-- Opening Marker --

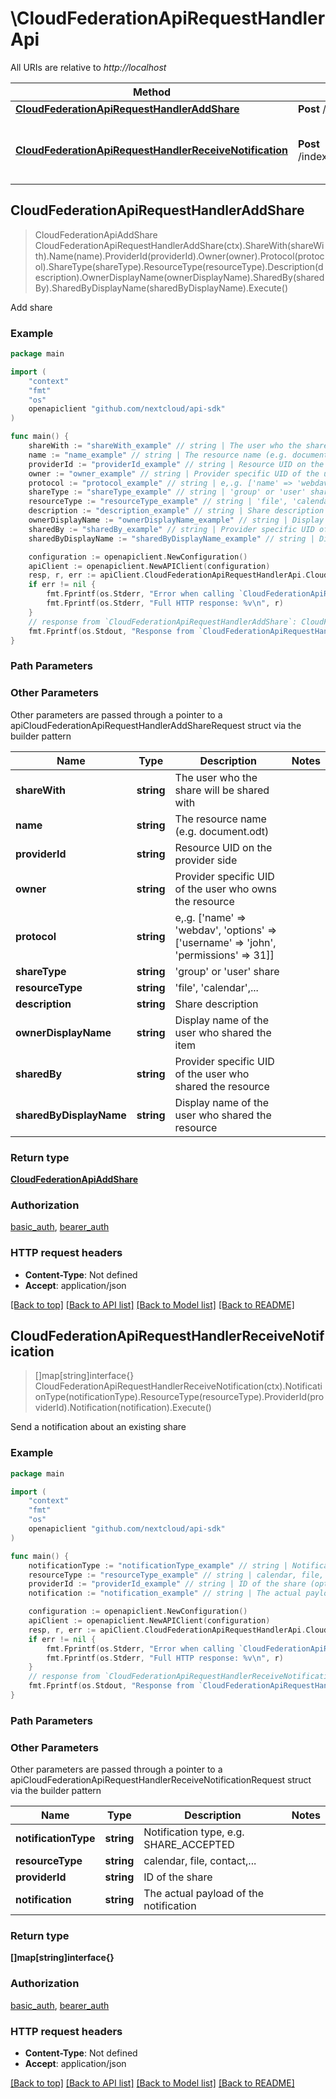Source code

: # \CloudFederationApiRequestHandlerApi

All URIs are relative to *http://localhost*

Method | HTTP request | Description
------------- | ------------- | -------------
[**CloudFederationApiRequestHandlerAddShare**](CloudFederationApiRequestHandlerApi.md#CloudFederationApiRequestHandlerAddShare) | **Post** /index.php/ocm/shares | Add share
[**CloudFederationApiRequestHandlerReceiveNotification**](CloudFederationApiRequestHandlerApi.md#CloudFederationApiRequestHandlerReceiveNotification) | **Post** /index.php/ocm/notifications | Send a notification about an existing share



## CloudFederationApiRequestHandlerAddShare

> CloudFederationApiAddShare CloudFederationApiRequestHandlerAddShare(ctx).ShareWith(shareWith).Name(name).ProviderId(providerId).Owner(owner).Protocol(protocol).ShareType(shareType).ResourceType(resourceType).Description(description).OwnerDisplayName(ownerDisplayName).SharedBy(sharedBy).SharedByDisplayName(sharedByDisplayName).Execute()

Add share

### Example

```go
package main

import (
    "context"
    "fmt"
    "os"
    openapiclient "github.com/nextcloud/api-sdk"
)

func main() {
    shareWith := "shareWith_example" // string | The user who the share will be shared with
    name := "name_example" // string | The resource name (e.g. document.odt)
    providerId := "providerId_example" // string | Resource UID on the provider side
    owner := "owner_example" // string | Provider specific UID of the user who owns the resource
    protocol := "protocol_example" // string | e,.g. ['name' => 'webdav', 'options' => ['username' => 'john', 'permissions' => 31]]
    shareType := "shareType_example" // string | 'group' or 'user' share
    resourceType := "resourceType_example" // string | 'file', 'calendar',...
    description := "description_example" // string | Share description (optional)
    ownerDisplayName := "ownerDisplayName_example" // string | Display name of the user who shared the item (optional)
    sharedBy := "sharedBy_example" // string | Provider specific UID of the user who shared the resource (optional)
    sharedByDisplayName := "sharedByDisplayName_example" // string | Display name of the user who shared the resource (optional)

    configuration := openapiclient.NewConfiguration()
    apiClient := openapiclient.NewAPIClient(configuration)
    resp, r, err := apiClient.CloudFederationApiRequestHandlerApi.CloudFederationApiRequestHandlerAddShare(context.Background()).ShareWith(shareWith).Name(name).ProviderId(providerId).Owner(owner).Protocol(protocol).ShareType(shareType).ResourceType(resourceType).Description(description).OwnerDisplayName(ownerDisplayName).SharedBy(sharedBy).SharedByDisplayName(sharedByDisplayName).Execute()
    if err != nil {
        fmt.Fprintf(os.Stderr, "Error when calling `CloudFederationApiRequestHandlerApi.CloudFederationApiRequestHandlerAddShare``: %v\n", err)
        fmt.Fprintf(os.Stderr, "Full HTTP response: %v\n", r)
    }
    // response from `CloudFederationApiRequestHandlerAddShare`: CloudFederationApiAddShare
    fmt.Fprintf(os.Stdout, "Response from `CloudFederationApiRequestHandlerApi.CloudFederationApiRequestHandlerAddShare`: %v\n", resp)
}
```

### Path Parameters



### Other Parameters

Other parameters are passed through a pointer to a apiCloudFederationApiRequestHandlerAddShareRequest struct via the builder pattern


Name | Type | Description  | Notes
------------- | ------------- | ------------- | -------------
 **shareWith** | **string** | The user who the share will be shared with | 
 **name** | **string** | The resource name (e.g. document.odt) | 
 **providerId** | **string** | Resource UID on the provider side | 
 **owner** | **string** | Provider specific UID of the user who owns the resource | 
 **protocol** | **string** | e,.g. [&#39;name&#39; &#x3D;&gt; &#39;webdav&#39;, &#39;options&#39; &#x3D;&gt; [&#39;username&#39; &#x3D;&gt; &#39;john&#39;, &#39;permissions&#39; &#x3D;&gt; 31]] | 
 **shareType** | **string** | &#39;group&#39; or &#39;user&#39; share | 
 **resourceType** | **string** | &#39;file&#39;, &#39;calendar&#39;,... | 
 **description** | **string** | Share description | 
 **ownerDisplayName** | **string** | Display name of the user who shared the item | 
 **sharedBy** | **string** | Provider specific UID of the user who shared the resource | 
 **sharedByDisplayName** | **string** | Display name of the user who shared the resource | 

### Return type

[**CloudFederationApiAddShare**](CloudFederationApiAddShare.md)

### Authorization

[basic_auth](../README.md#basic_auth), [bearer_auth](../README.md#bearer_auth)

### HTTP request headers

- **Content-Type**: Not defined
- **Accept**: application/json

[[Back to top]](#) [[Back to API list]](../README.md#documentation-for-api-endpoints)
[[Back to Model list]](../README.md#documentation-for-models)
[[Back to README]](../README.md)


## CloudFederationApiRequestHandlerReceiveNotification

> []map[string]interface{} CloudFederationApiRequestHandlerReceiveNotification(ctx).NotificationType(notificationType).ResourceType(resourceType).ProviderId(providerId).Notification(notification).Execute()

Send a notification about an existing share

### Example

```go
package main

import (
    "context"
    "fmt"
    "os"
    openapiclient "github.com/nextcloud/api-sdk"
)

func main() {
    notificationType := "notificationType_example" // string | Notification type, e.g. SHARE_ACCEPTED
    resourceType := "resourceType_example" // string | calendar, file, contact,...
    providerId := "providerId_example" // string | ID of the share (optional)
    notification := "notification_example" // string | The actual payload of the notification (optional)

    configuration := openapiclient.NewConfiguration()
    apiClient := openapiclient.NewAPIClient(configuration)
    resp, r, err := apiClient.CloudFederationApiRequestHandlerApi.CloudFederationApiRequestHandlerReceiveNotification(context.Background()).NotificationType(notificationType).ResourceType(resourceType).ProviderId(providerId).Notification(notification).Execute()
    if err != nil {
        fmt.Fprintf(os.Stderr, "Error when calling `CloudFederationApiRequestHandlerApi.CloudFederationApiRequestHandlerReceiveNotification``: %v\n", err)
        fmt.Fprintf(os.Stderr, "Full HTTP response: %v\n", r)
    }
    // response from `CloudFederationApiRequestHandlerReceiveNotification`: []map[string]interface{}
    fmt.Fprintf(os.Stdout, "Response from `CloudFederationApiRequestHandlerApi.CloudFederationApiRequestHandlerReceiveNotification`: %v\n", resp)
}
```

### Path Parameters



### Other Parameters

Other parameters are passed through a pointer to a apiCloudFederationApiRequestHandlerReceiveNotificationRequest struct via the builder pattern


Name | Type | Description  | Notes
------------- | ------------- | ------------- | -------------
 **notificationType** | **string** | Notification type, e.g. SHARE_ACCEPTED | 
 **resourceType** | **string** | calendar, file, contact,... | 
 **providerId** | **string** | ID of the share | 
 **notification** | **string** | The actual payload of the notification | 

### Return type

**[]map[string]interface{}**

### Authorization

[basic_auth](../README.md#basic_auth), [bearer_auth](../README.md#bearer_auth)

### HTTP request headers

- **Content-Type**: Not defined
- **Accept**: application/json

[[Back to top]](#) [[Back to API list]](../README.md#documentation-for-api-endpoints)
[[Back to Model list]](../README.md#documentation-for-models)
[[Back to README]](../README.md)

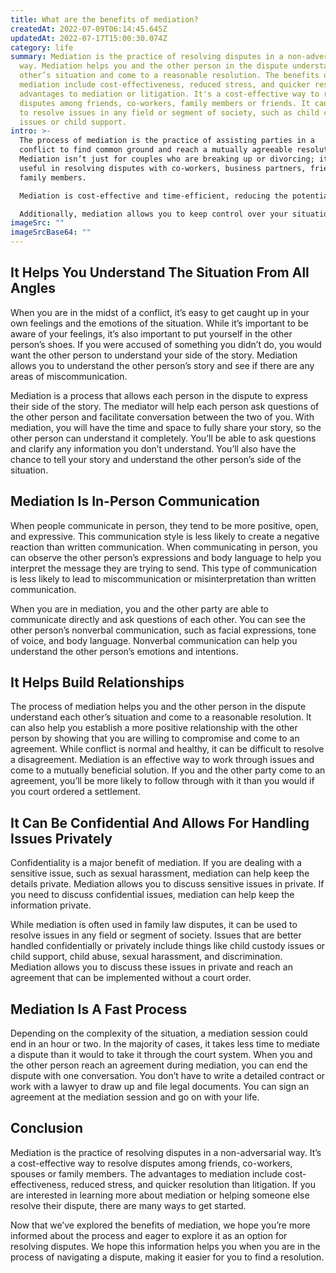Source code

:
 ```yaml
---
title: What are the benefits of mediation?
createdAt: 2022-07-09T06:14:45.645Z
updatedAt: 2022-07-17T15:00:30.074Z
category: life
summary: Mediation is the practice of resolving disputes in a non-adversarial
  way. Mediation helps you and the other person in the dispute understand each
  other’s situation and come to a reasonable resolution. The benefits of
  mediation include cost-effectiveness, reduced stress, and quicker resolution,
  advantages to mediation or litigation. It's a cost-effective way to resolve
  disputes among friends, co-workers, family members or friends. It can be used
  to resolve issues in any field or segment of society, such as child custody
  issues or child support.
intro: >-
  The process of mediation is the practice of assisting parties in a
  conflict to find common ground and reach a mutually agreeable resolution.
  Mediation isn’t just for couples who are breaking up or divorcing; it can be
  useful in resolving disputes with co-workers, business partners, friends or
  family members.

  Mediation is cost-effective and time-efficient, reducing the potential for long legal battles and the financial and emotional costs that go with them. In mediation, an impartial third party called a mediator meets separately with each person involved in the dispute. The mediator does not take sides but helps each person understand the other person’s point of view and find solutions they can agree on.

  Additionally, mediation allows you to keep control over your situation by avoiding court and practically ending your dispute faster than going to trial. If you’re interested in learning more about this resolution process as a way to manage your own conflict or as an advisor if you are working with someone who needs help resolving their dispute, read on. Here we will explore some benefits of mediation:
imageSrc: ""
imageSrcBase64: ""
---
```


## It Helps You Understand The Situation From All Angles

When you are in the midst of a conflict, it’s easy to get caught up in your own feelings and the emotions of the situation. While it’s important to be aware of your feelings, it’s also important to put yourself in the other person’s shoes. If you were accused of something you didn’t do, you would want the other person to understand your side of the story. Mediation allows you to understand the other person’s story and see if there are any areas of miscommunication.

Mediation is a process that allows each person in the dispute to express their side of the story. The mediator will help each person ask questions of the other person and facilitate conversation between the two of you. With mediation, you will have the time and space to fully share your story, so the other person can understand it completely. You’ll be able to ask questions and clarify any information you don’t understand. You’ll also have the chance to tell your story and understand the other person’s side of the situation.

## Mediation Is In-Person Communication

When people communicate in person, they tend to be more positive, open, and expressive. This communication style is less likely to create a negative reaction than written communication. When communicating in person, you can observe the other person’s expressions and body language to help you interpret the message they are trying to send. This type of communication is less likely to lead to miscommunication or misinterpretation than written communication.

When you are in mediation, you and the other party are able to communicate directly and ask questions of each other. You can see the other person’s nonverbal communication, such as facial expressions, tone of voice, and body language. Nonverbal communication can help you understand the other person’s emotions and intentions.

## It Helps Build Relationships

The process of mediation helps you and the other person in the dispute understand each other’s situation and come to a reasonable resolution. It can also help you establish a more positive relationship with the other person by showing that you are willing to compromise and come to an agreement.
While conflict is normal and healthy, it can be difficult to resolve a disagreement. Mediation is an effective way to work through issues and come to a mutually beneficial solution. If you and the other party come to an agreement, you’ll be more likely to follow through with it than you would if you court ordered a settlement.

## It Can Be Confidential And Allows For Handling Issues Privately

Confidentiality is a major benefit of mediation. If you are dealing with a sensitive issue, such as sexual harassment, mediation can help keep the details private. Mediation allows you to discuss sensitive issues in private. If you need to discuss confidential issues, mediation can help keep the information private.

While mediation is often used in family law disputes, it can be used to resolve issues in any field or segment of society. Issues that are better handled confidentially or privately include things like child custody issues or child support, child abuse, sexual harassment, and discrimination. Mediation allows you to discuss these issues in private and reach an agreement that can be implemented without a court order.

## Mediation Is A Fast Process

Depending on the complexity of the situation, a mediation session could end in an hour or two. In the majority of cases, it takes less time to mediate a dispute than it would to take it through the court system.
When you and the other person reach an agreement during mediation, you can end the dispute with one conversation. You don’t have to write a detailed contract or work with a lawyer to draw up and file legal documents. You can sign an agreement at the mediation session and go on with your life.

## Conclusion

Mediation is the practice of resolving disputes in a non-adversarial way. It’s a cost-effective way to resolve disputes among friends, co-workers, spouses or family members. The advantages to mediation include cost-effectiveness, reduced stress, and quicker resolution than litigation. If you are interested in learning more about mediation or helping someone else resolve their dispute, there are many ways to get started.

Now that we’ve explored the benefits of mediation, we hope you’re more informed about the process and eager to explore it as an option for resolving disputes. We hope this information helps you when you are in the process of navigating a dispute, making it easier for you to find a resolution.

-- Closing Marker --

• **Brief**:
If a line in the records contains "existing", report it.

• **Exercise result**:
[**CloudFederationApiRequestHandlerReceiveNotification**](CloudFederationApiRequestHandlerApi.md#CloudFederationApiRequestHandlerReceiveNotification) | **Post** /index.php/ocm/notifications | Send a notification about an existing share
Send a notification about an existing share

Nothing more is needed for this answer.